Additional environment details (Operating System, Cloud provider, etc): Output from dd-agent on stdout:

2018-08-17 11:04:22 AEST | INFO | (start.go:116 in StartAgent) | Starting Datadog Agent v6.4.2
2018-08-17 11:04:22 AEST | DEBUG | (hostname.go:108 in GetHostname) | Unable to get the hostname from the config file: host name is empty
2018-08-17 11:04:22 AEST | DEBUG | (hostname.go:109 in GetHostname) | Trying to determine a reliable host name automatically...
2018-08-17 11:04:22 AEST | DEBUG | (hostname.go:118 in GetHostname) | GetHostname trying GCE metadata...

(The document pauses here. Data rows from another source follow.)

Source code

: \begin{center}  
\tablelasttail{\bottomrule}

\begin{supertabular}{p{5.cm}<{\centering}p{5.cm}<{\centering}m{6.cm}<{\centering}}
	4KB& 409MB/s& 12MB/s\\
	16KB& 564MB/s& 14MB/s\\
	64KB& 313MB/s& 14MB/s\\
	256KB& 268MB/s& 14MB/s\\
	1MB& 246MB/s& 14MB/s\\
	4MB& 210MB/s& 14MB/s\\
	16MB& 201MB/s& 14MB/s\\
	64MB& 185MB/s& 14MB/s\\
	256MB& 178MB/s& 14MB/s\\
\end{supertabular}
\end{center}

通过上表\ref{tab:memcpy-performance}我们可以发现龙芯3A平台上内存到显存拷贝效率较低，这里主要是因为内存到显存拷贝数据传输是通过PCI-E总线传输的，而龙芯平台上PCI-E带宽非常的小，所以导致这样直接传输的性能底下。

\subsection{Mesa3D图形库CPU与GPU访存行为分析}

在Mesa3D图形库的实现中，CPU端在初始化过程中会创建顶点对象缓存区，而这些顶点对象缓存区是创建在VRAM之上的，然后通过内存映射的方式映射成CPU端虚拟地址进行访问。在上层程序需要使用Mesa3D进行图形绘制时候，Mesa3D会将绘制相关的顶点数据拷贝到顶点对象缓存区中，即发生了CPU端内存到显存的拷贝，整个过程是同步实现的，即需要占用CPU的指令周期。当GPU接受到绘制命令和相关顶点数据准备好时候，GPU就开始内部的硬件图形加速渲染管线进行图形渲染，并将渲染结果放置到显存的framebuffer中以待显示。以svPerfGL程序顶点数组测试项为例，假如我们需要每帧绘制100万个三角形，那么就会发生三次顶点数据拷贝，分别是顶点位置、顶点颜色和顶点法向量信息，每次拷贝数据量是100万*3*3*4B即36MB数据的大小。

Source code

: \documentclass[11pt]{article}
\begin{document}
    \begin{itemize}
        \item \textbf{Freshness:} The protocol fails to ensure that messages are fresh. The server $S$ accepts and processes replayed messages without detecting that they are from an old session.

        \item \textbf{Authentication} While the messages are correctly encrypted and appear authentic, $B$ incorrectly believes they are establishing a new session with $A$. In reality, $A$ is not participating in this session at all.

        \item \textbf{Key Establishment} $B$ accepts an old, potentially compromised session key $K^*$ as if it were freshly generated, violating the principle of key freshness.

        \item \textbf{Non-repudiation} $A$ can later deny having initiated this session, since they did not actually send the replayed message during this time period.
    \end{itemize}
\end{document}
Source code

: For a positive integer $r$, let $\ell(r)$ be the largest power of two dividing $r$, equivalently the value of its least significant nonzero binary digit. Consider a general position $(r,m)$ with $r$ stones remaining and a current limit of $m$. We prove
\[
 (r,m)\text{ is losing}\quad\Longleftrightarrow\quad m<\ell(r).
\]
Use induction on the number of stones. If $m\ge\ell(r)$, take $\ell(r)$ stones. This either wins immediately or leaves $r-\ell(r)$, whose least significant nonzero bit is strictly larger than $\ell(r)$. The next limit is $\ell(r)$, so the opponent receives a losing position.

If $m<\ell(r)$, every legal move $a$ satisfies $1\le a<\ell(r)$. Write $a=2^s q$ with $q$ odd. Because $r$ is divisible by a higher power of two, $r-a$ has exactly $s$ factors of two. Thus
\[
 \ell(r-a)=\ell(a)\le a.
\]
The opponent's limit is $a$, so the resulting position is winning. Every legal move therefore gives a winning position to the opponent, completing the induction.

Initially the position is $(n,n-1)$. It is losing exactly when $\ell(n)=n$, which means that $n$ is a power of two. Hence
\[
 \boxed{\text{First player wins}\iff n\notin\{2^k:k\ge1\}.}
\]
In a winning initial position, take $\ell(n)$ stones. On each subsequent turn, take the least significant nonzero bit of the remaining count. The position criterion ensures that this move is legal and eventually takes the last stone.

2018-08-17 11:04:23 AEST | DEBUG | (hostname.go:125 in GetHostname) | Unable to get hostname from GCE:  unable to retrieve hostname from GCE: Get http://169.254.169.254/computeMetadata/v1/instance/hostname: net/http: request canceled (Client.Timeout exceeded while awaiting headers)
2018-08-17 11:04:23 AEST | DEBUG | (hostname.go:129 in GetHostname) | GetHostname trying FQDN/`hostname -f`...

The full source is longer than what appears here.